To do | Each line of the listing below that includes "behavior" must be copied.

The data |
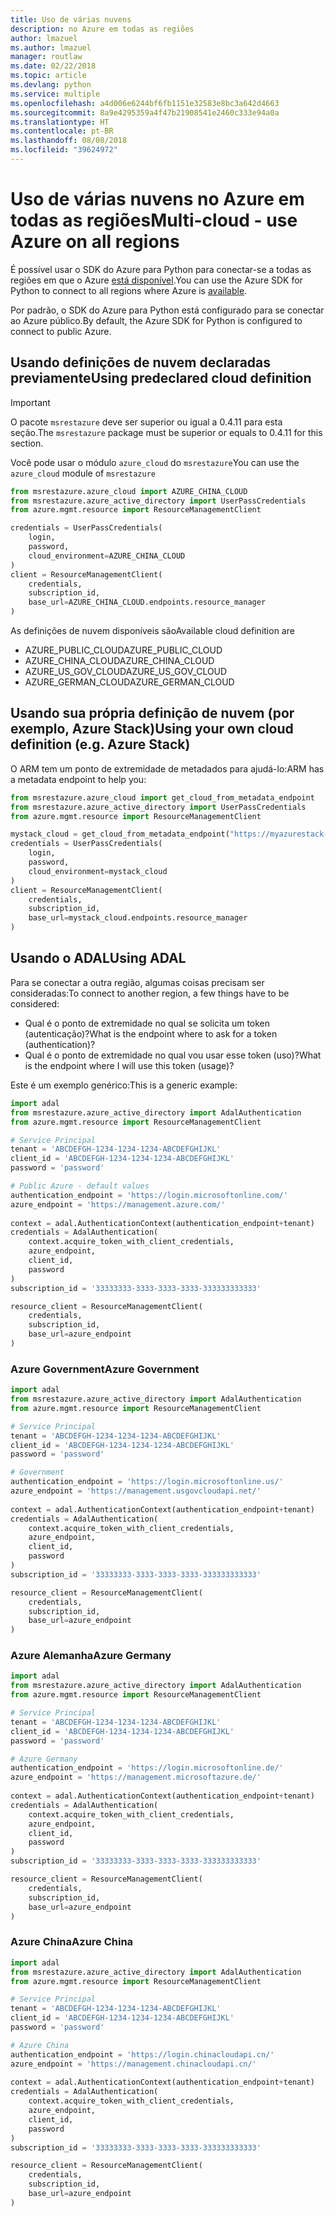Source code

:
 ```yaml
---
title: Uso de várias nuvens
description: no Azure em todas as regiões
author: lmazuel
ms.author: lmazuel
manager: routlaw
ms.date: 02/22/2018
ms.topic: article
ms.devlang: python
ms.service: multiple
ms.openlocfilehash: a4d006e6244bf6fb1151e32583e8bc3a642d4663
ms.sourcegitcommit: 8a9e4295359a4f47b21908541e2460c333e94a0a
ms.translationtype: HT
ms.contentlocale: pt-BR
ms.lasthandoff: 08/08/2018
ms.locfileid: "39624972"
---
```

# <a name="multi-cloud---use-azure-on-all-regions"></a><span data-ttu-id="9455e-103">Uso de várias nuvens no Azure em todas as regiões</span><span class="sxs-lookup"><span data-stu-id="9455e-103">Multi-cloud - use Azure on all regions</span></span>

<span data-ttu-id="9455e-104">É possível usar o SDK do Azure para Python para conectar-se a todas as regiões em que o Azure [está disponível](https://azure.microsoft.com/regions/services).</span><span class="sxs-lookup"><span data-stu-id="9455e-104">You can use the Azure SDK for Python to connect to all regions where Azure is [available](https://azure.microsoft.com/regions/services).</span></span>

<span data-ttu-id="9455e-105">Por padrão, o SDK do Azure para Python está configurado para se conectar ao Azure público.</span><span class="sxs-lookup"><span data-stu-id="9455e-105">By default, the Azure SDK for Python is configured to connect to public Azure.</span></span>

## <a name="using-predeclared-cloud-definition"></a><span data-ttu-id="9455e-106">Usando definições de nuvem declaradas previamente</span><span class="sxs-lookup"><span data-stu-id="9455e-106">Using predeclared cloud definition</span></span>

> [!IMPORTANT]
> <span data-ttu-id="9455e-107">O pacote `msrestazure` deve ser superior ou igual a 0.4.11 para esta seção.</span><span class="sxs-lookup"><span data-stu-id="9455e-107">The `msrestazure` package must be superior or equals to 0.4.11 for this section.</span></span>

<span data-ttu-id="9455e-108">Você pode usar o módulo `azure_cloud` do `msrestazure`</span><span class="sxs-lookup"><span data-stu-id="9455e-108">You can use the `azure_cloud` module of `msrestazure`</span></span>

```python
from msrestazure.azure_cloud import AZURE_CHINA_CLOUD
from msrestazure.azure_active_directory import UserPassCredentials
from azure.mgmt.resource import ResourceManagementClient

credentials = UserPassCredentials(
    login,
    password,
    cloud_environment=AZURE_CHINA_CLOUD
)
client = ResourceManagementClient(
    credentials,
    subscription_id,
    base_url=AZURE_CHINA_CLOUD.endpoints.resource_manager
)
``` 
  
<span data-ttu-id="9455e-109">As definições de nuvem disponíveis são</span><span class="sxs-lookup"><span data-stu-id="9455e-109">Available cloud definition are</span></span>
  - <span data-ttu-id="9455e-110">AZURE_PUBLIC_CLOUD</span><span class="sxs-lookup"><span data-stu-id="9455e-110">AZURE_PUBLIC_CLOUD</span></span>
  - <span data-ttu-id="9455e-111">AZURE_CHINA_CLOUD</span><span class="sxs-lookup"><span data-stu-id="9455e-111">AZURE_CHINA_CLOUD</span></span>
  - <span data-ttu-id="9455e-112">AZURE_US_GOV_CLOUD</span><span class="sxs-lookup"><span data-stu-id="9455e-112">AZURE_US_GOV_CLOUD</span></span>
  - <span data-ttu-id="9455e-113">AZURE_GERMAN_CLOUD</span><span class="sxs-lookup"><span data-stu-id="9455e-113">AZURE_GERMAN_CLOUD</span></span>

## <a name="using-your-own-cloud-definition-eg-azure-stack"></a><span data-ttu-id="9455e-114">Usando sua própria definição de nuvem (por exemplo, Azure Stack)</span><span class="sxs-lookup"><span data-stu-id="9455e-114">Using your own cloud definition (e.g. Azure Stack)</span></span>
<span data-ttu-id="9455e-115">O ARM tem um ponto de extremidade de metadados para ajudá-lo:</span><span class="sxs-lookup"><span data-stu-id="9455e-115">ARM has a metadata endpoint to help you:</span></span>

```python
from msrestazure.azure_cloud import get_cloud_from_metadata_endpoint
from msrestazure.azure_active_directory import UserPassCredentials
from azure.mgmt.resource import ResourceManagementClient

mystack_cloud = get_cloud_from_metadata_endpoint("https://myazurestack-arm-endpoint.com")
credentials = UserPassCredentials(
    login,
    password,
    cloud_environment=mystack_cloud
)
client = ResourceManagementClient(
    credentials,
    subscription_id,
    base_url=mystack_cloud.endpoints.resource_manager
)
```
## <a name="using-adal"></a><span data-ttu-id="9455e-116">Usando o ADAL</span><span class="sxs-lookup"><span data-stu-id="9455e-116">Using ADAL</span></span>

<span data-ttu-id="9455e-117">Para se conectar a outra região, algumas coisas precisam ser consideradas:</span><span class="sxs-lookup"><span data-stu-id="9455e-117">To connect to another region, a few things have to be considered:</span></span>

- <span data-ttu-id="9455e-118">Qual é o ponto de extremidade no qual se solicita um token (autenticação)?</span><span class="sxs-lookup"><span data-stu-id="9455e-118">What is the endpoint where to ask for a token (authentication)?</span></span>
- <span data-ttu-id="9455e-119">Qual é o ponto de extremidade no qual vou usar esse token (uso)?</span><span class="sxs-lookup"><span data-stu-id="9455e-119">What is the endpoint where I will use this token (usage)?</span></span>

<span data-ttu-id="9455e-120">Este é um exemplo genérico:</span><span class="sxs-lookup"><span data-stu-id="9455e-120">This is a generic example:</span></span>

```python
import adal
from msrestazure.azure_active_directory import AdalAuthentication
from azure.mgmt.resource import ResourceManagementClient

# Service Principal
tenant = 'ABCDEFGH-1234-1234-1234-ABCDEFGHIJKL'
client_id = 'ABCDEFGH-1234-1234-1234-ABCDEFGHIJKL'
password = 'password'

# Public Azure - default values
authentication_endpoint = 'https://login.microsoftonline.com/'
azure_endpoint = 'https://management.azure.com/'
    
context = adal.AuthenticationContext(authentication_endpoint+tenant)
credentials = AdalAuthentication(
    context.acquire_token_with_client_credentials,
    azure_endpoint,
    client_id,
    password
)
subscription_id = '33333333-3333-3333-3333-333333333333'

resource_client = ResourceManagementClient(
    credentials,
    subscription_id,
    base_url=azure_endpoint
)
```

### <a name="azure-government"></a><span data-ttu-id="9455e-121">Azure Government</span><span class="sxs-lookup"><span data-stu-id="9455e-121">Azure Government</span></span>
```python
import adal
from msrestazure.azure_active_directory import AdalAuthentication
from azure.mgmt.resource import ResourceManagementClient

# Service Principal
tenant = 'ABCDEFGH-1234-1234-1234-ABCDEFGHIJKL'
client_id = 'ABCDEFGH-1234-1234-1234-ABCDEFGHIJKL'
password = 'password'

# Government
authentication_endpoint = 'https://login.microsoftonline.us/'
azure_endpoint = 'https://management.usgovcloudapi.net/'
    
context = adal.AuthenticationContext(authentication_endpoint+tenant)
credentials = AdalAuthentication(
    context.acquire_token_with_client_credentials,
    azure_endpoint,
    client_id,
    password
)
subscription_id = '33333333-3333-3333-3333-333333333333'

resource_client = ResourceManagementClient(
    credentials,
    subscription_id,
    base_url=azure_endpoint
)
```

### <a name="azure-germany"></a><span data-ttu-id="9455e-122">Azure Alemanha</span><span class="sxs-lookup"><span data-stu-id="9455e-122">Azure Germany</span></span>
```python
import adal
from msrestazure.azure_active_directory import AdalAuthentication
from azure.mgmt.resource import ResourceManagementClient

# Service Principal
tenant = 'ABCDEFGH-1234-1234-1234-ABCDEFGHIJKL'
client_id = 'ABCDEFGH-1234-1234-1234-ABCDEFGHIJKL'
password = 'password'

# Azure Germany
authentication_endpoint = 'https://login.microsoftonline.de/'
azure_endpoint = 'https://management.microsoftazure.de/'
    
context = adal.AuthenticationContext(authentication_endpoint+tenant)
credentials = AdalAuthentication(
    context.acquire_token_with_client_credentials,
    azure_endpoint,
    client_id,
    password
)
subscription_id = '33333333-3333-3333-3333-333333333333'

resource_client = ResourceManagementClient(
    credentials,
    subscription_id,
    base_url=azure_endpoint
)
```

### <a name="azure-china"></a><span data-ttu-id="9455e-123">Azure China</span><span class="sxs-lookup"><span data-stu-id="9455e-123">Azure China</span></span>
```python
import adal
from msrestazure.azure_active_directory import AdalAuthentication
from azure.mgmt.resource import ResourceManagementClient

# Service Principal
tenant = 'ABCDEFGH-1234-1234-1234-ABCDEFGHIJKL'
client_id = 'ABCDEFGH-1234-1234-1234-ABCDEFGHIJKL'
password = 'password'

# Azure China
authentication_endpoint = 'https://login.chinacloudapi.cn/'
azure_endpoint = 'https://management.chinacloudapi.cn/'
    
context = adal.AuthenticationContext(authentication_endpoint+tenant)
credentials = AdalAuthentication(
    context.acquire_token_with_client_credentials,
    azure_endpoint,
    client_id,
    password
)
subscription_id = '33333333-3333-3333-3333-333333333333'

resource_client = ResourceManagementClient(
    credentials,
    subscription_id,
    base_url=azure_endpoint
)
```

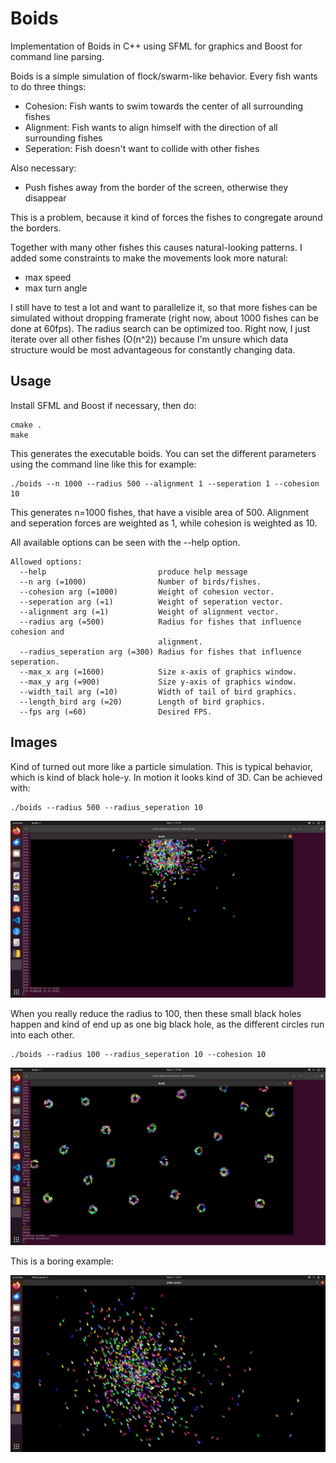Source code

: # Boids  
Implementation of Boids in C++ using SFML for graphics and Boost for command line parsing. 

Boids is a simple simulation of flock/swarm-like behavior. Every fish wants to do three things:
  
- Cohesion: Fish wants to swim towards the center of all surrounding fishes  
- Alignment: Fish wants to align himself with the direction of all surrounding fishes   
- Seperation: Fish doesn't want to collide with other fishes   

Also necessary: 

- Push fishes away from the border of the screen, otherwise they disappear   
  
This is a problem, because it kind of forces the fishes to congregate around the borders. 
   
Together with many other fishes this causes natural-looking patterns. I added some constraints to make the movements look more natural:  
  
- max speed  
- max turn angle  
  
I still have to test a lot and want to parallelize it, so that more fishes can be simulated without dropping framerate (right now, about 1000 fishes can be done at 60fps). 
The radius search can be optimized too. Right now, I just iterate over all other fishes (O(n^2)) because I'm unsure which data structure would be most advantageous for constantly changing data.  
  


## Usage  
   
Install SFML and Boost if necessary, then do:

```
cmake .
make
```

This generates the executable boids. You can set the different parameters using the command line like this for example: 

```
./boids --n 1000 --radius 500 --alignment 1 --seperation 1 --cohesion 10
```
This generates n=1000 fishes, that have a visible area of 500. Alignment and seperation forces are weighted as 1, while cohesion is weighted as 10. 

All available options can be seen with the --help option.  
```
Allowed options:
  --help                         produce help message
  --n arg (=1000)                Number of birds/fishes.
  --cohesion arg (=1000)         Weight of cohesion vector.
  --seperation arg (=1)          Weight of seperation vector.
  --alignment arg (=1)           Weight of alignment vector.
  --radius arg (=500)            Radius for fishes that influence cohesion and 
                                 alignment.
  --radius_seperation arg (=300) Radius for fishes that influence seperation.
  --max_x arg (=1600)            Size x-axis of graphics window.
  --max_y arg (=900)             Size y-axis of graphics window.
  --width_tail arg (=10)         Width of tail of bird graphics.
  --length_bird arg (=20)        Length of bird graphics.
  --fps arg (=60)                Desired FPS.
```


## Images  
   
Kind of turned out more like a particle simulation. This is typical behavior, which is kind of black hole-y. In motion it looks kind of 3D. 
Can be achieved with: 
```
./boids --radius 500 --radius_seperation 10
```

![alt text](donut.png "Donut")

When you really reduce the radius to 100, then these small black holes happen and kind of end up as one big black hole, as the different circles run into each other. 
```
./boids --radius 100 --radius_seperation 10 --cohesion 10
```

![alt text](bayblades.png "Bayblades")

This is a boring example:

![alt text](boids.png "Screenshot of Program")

Reply |
Boids is a simple simulation of flock/swarm-like behavior. Every fish wants to do three things:
Kind of turned out more like a particle simulation. This is typical behavior, which is kind of black hole-y. In motion it looks kind of 3D. 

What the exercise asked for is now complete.